Ich zähle jeweils fünf bis sechs Menschen nebeneinander und
schätze, dass es über zwanzig Reihen sein müssen. Platz zum Sitzen
gibt es keinen. Alle stehen, dicht an dich, sodass es kaum
möglich ist, sich zu bewegen. Mir wird schlecht beim Gedanken, dass
sie bereits die ganze Nacht so in diesem Boot unterwegs sind. Ohne
Licht und mit einem Motor, der so schwach ist, dass er die Boote im
Zickzack fahren lässt, sind sie auf das dunkle Meer gefahren. Als
einziger Anhaltspunkt dienen die Flammen eines Ölbohrturmes auf dem
Meer. Die Schlepper sagen den Flüchtlingen, darauf sollen sie
zusteuern, es seien die Lichter von Europa.
Durch seinen
Fotoapparat zoomt Sam näher ran. «Es tritt kein Wasser ins Boot
ein und es hat keine Menschen über Bord. Vorläufig sollte die
Situation stabil sein», sagt er. Ruben notiert sich die Zeit,
Koordinaten und in welche Richtung die zwei Schlauchboote mit wie
vielen Knoten pro Stunde unterwegs sind. Er wird sie danach an die
Seenotrettungszentrale in Rom funken und zusätzlich die Schiffe der
Nichtregierungsorganisationen (NGO) informieren, die sich heute im
Suchgebiet vor der libyschen Küste befinden. Mehr können wir von
hier oben nicht tun. Fabio dreht ab, die winkenden Menschen werden zu
kleinen, verlorenen Punkten.
Erst vier Tage später werde ich
erfahren, dass es an diesem Tag nicht alle lebend an Bord eines
Rettungsschiffes geschafft haben. Von seinem Flugzeug aus wird Fabio
die Leichen sehen, die es an die Wasseroberfläche treibt.
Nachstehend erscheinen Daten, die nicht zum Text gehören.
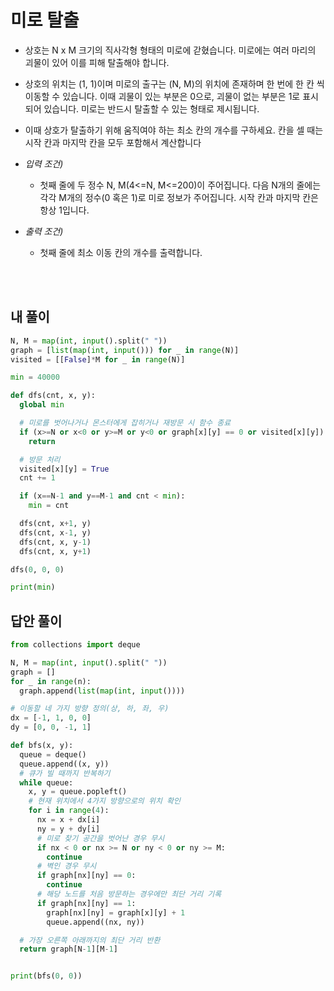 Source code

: # 미로 탈출

- 상호는 N x M 크기의 직사각형 형태의 미로에 갇혔습니다. 미로에는 여러 마리의 괴물이 있어 이를 피해 탈출해야 합니다.

- 상호의 위치는 (1, 1)이며 미로의 출구는 (N, M)의 위치에 존재하며 한 번에 한 칸 씩 이동할 수 있습니다. 이때 괴물이 있는 부분은 0으로, 괴물이 없는 부분은 1로 표시되어 있습니다. 미로는 반드시 탈출할 수 있는 형태로 제시됩니다.

- 이때 상호가 탈출하기 위해 움직여야 하는 최소 칸의 개수를 구하세요. 칸을 셀 때는 시작 칸과 마지막 칸을 모두 포함해서 계산합니다

- _입력 조건)_

  - 첫째 줄에 두 정수 N, M(4<=N, M<=200)이 주어집니다. 다음 N개의 줄에는 각각 M개의 정수(0 혹은 1)로 미로 정보가 주어집니다. 시작 칸과 마지막 칸은 항상 1입니다.

- _출력 조건)_
  - 첫째 줄에 최소 이동 칸의 개수를 출력합니다.

<br></br>

## 내 풀이

```python
N, M = map(int, input().split(" "))
graph = [list(map(int, input())) for _ in range(N)]
visited = [[False]*M for _ in range(N)]

min = 40000

def dfs(cnt, x, y):
  global min

  # 미로를 벗어나거나 몬스터에게 잡히거나 재방문 시 함수 종료
  if (x>=N or x<0 or y>=M or y<0 or graph[x][y] == 0 or visited[x][y]):
    return

  # 방문 처리
  visited[x][y] = True
  cnt += 1

  if (x==N-1 and y==M-1 and cnt < min):
    min = cnt

  dfs(cnt, x+1, y)
  dfs(cnt, x-1, y)
  dfs(cnt, x, y-1)
  dfs(cnt, x, y+1)

dfs(0, 0, 0)

print(min)
```

## 답안 풀이

```python
from collections import deque

N, M = map(int, input().split(" "))
graph = []
for _ in range(n):
  graph.append(list(map(int, input())))

# 이동할 네 가지 방향 정의(상, 하, 좌, 우)
dx = [-1, 1, 0, 0]
dy = [0, 0, -1, 1]

def bfs(x, y):
  queue = deque()
  queue.append((x, y))
  # 큐가 빌 때까지 반복하기
  while queue:
    x, y = queue.popleft()
    # 현재 위치에서 4가지 방향으로의 위치 확인
    for i in range(4):
      nx = x + dx[i]
      ny = y + dy[i]
      # 미로 찾기 공간을 벗어난 경우 무시
      if nx < 0 or nx >= N or ny < 0 or ny >= M:
        continue
      # 벽인 경우 무시
      if graph[nx][ny] == 0:
        continue
      # 해당 노드를 처음 방문하는 경우에만 최단 거리 기록
      if graph[nx][ny] == 1:
        graph[nx][ny] = graph[x][y] + 1
        queue.append((nx, ny))

  # 가장 오른쪽 아래까지의 최단 거리 반환
  return graph[N-1][M-1]


print(bfs(0, 0))
```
Im Morgengrauen auf dem Weg zum Flugzeug.bild: sarah serafini
Zwei Appenzeller,
eine gemeinsame Passion: das Fliegen. So lernen sich Fabio Zgraggen
(32) und Samuel Hochstrasser (37) kennen. Fabio, ursprünglich
Grafikdesigner, und Sam, Dachdecker, eröffnen in der kleinen Gemeinde
Gais eine Gleitschirm-Flugschule. Zusätzlich lässt sich Fabio zum
Piloten ausbilden. Nach einem Flugtag sitzen die beiden mit Freunden
unter dem Sternenhimmel am Feuer. Schlagzeilen von Flüchtlingen, die
zu Hunderten vor der italienischen Küste ertrinken, laufen über
alle Kanäle. Fabio fragt sich, warum es kein Flugzeug gibt, das von
der Luft aus die Seenotrettungen koordiniert. Schliesslich sei der
Überblick von oben viel besser. Er und Sam sind zu diesem Zeitpunkt
weder politisch aktiv noch besonders wohltätig engagiert. Vielmehr
sind sie ziemlich normale junge Männer, Outdoor-Typen, die gerne in
den Bergen sind oder auf Reisen, die es gerne praktisch haben, zu denen die Aussage passt: «Es gibt kein schlechtes Wetter, nur schlechte
Kleidung.» Sie gehen weder auf Demonstrationen noch sammeln sie
Geld für ein karitatives Projekt. Aber sie haben einen gesunden Sinn
für Gerechtigkeit. Und dieser wird an jenem Abend am Feuer geweckt.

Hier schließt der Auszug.